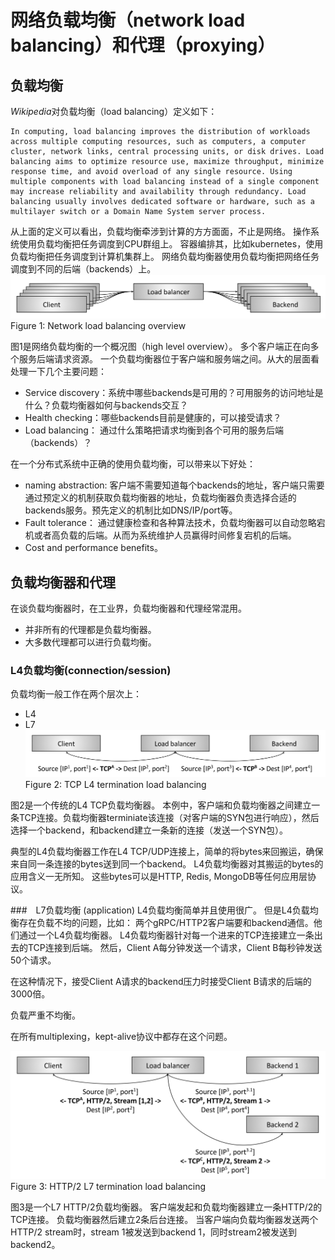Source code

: # 网络负载均衡（network load balancing）和代理（proxying）
## 负载均衡
*Wikipedia*对负载均衡（load balancing）定义如下：
``` english
In computing, load balancing improves the distribution of workloads across multiple computing resources, such as computers, a computer cluster, network links, central processing units, or disk drives. Load balancing aims to optimize resource use, maximize throughput, minimize response time, and avoid overload of any single resource. Using multiple components with load balancing instead of a single component may increase reliability and availability through redundancy. Load balancing usually involves dedicated software or hardware, such as a multilayer switch or a Domain Name System server process.
```
从上面的定义可以看出，负载均衡牵涉到计算的方方面面，不止是网络。
操作系统使用负载均衡把任务调度到CPU群组上。
容器编排其，比如kubernetes，使用负载均衡把任务调度到计算机集群上。
网络负载均衡器使用负载均衡把网络任务调度到不同的后端（backends）上。
![](pics/lb1.png)
Figure 1: Network load balancing overview

图1是网络负载均衡的一个概况图（high level overview）。
多个客户端正在向多个服务后端请求资源。
一个负载均衡器位于客户端和服务端之间。从大的层面看处理一下几个主要问题：
* Service discovery：系统中哪些backends是可用的？可用服务的访问地址是什么？负载均衡器如何与backends交互？
* Health checking：哪些backends目前是健康的，可以接受请求？
* Load balancing： 通过什么策略把请求均衡到各个可用的服务后端（backends）？

在一个分布式系统中正确的使用负载均衡，可以带来以下好处：
* naming abstraction: 客户端不需要知道每个backends的地址，客户端只需要通过预定义的机制获取负载均衡器的地址，负载均衡器负责选择合适的backends服务。预先定义的机制比如DNS/IP/port等。
* Fault tolerance： 通过健康检查和各种算法技术，负载均衡器可以自动忽略宕机或者高负载的后端。从而为系统维护人员赢得时间修复宕机的后端。
* Cost and performance benefits。

## 负载均衡器和代理
在谈负载均衡器时，在工业界，负载均衡器和代理经常混用。
* 并非所有的代理都是负载均衡器。
* 大多数代理都可以进行负载均衡。

### L4负载均衡(connection/session)
负载均衡一般工作在两个层次上：
* L4
* L7
![](pics/lb2.png)
Figure 2: TCP L4 termination load balancing

图2是一个传统的L4 TCP负载均衡器。
本例中，客户端和负载均衡器之间建立一条TCP连接。负载均衡器terminiate该连接（对客户端的SYN包进行响应），然后选择一个backend，和backend建立一条新的连接（发送一个SYN包）。

典型的L4负载均衡器工作在L4 TCP/UDP连接上，简单的将bytes来回搬运，确保来自同一条连接的bytes送到同一个backend。
L4负载均衡器对其搬运的bytes的应用含义一无所知。
这些bytes可以是HTTP, Redis, MongoDB等任何应用层协议。

###　L7负载均衡 (application)
L4负载均衡简单并且使用很广。
但是L4负载均衡存在负载不均的问题，比如：
两个gRPC/HTTP2客户端要和backend通信。他们通过一个L4负载均衡器。
L4负载均衡器针对每一个进来的TCP连接建立一条出去的TCP连接到后端。
然后，Client A每分钟发送一个请求，Client B每秒钟发送50个请求。

在这种情况下，接受Client A请求的backend压力时接受Client B请求的后端的3000倍。

负载严重不均衡。

在所有multiplexing，kept-alive协议中都存在这个问题。

![](pics/lb3.png)
Figure 3: HTTP/2 L7 termination load balancing

图3是一个L7 HTTP/2负载均衡器。
客户端发起和负载均衡器建立一条HTTP/2的TCP连接。
负载均衡器然后建立2条后台连接。
当客户端向负载均衡器发送两个HTTP/2 stream时，stream 1被发送到backend 1，同时stream2被发送到backend2。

(Task to carry out):
Would you please copy the listing exactly, omitting every picture?

(Task result):
Source code

: # 网络负载均衡（network load balancing）和代理（proxying）
## 负载均衡
*Wikipedia*对负载均衡（load balancing）定义如下：
``` english
In computing, load balancing improves the distribution of workloads across multiple computing resources, such as computers, a computer cluster, network links, central processing units, or disk drives. Load balancing aims to optimize resource use, maximize throughput, minimize response time, and avoid overload of any single resource. Using multiple components with load balancing instead of a single component may increase reliability and availability through redundancy. Load balancing usually involves dedicated software or hardware, such as a multilayer switch or a Domain Name System server process.
```
从上面的定义可以看出，负载均衡牵涉到计算的方方面面，不止是网络。
操作系统使用负载均衡把任务调度到CPU群组上。
容器编排其，比如kubernetes，使用负载均衡把任务调度到计算机集群上。
网络负载均衡器使用负载均衡把网络任务调度到不同的后端（backends）上。
![](pics/lb1.png)
Figure 1: Network load balancing overview

图1是网络负载均衡的一个概况图（high level overview）。
多个客户端正在向多个服务后端请求资源。
一个负载均衡器位于客户端和服务端之间。从大的层面看处理一下几个主要问题：
* Service discovery：系统中哪些backends是可用的？可用服务的访问地址是什么？负载均衡器如何与backends交互？
* Health checking：哪些backends目前是健康的，可以接受请求？
* Load balancing： 通过什么策略把请求均衡到各个可用的服务后端（backends）？

在一个分布式系统中正确的使用负载均衡，可以带来以下好处：
* naming abstraction: 客户端不需要知道每个backends的地址，客户端只需要通过预定义的机制获取负载均衡器的地址，负载均衡器负责选择合适的backends服务。预先定义的机制比如DNS/IP/port等。
* Fault tolerance： 通过健康检查和各种算法技术，负载均衡器可以自动忽略宕机或者高负载的后端。从而为系统维护人员赢得时间修复宕机的后端。
* Cost and performance benefits。

## 负载均衡器和代理
在谈负载均衡器时，在工业界，负载均衡器和代理经常混用。
* 并非所有的代理都是负载均衡器。
* 大多数代理都可以进行负载均衡。

### L4负载均衡(connection/session)
负载均衡一般工作在两个层次上：
* L4
* L7
![](pics/lb2.png)
Figure 2: TCP L4 termination load balancing

图2是一个传统的L4 TCP负载均衡器。
本例中，客户端和负载均衡器之间建立一条TCP连接。负载均衡器terminiate该连接（对客户端的SYN包进行响应），然后选择一个backend，和backend建立一条新的连接（发送一个SYN包）。

典型的L4负载均衡器工作在L4 TCP/UDP连接上，简单的将bytes来回搬运，确保来自同一条连接的bytes送到同一个backend。
L4负载均衡器对其搬运的bytes的应用含义一无所知。
这些bytes可以是HTTP, Redis, MongoDB等任何应用层协议。

###　L7负载均衡 (application)
L4负载均衡简单并且使用很广。
但是L4负载均衡存在负载不均的问题，比如：
两个gRPC/HTTP2客户端要和backend通信。他们通过一个L4负载均衡器。
L4负载均衡器针对每一个进来的TCP连接建立一条出去的TCP连接到后端。
然后，Client A每分钟发送一个请求，Client B每秒钟发送50个请求。

在这种情况下，接受Client A请求的backend压力时接受Client B请求的后端的3000倍。

负载严重不均衡。

在所有multiplexing，kept-alive协议中都存在这个问题。

![](pics/lb3.png)
Figure 3: HTTP/2 L7 termination load balancing

图3是一个L7 HTTP/2负载均衡器。
客户端发起和负载均衡器建立一条HTTP/2的TCP连接。
负载均衡器然后建立2条后台连接。
当客户端向负载均衡器发送两个HTTP/2 stream时，stream 1被发送到backend 1，同时stream2被发送到backend2。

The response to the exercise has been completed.